2020 COVID-19 Market Crash
S&P 500 dropped almost 14% over two days on 11 and 12 March, bottoming out on 23 March, with declining another 10% making a total decline from peak of around 34%. This was a steep yet quick fall with a fast recovery due to Fed intervention.

2008 Subprime Mortgage Crisis
S&P500 declined by 8.8% on 29 Sep and later declined by about 20% the week of Oct. 6. The market found a bottom five months later in early March 2009 losing another 44% after the initial plunge on 29 Sep. The S&P500 lost more than half its value during the five month bear market and took more than five years for the market to return to new highs.
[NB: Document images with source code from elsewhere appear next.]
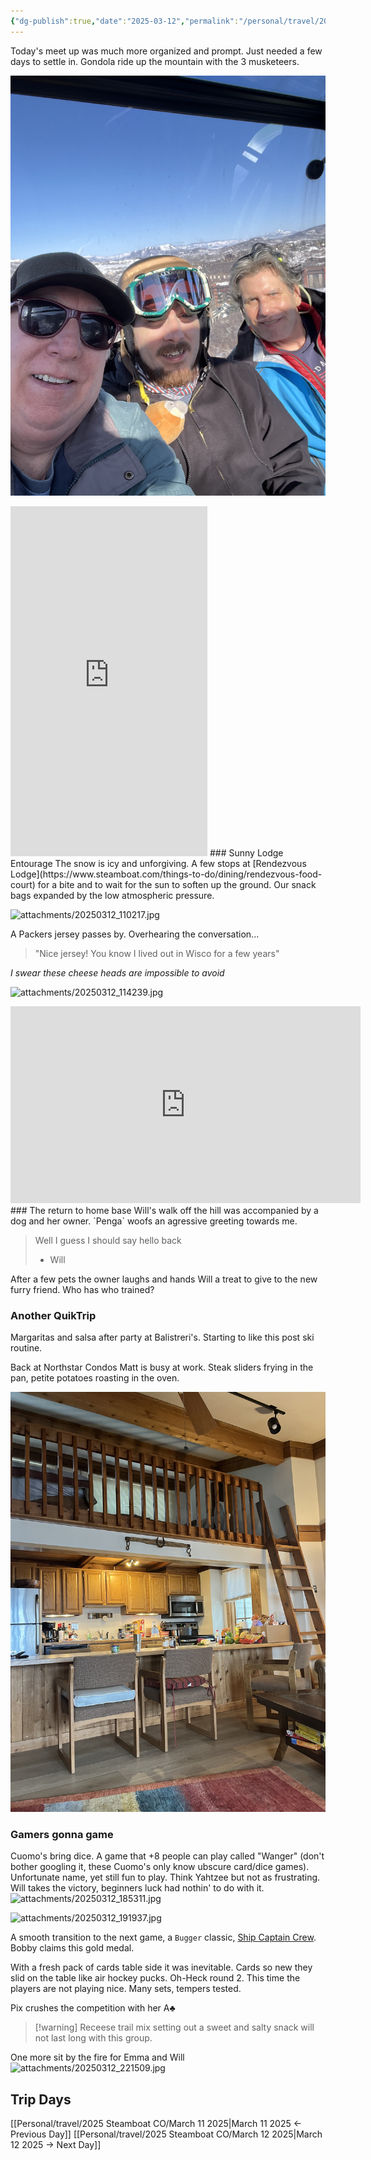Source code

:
 ```yaml
---
{"dg-publish":true,"date":"2025-03-12","permalink":"/personal/travel/2025-steamboat-co/march-12-2025/","dgPassFrontmatter":true}
---
```


Today's meet up was much more organized and prompt. Just needed a few days to settle in. Gondola ride up the mountain with the 3 musketeers.

![attachments/IMG_6368.jpg](/img/user/attachments/IMG_6368.jpg)

<iframe width="315" height="560" src="https://www.youtube.com/embed/GxpJYROzaao" title="2025 Steamboat, CO Steve and Will Ski" frameborder="0" allow="accelerometer; autoplay; clipboard-write; encrypted-media; gyroscope; picture-in-picture; web-share" referrerpolicy="strict-origin-when-cross-origin" allowfullscreen></iframe>
### Sunny Lodge Entourage
The snow is icy and unforgiving. A few stops at [Rendezvous Lodge](https://www.steamboat.com/things-to-do/dining/rendezvous-food-court) for a bite and to wait for the sun to soften up the ground. Our snack bags expanded by the low atmospheric pressure.

![attachments/20250312_110217.jpg](/img/user/attachments/20250312_110217.jpg)

A Packers jersey passes by. Overhearing the conversation...

> "Nice jersey! You know I lived out in Wisco for a few years"

*I swear these cheese heads are impossible to avoid*

![attachments/20250312_114239.jpg](/img/user/attachments/20250312_114239.jpg)

<iframe width="560" height="315" src="https://www.youtube.com/embed/OhSLpSh2sNg?si=zv6ZBnT_rx6mVvYD" title="YouTube video player" frameborder="0" allow="accelerometer; autoplay; clipboard-write; encrypted-media; gyroscope; picture-in-picture; web-share" referrerpolicy="strict-origin-when-cross-origin" allowfullscreen></iframe>
### The return to home base
Will's walk off the hill was accompanied by a dog and her owner. `Penga` woofs an agressive greeting towards me. 

> Well I guess I should say hello back
> - Will

After a few pets the owner laughs and hands Will a treat to give to the new furry friend. Who has who trained? 

### Another QuikTrip
Margaritas and salsa after party at Balistreri's. Starting to like this post ski routine. 

Back at Northstar Condos Matt is busy at work. Steak sliders frying in the pan, petite potatoes roasting in the oven.

![attachments/IMG_6365.jpg](/img/user/attachments/IMG_6365.jpg)
### Gamers gonna game
Cuomo's bring dice. A game that +8 people can play called "Wanger" (don't bother googling it, these Cuomo's only know ubscure card/dice games). Unfortunate name, yet still fun to play. Think Yahtzee but not as frustrating. Will takes the victory, beginners luck had nothin' to do with it. 
![attachments/20250312_185311.jpg](/img/user/attachments/20250312_185311.jpg)

![attachments/20250312_191937.jpg](/img/user/attachments/20250312_191937.jpg)

A smooth transition to the next game, a `Bugger` classic, [Ship Captain Crew](https://bargames101.com/how-to-play-ship-captain-crew-dice-game/). Bobby claims this gold medal.

With a fresh pack of cards table side it was inevitable. Cards so new they slid on the table like air hockey pucks. Oh-Heck round 2. This time the players are not playing nice. Many sets, tempers tested. 

Pix crushes the competition with her A♣

> [!warning] Receese trail mix
> setting out a sweet and salty snack will not last long with this group. 

One more sit by the fire for Emma and Will
![attachments/20250312_221509.jpg](/img/user/attachments/20250312_221509.jpg)

## Trip Days
[[Personal/travel/2025 Steamboat CO/March 11 2025\|March 11 2025 <- Previous Day]]
[[Personal/travel/2025 Steamboat CO/March 12 2025\|March 12 2025 -> Next Day]]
The Fed slashed interest rates to near zero percent and initiated QE.

1987 Black Monday
The DJIA lost 22.6% on 19 Oct as a result of to overvaluation and speculation. It reached a second bottom in early December and took nearly two years to reach new highs. The crash was a valuation reset after a long bull market.

1929 Wall Street Crash
The Dow Jone plunged 23% over a two-day period in late October resulting from runaway speculation and high valuations. Several tough followed as the DJIA would decline another 82% before reaching a bottom in July 1932. The Dow’s peak to trough decline was 89% and it took 25 years for the market to fully recover.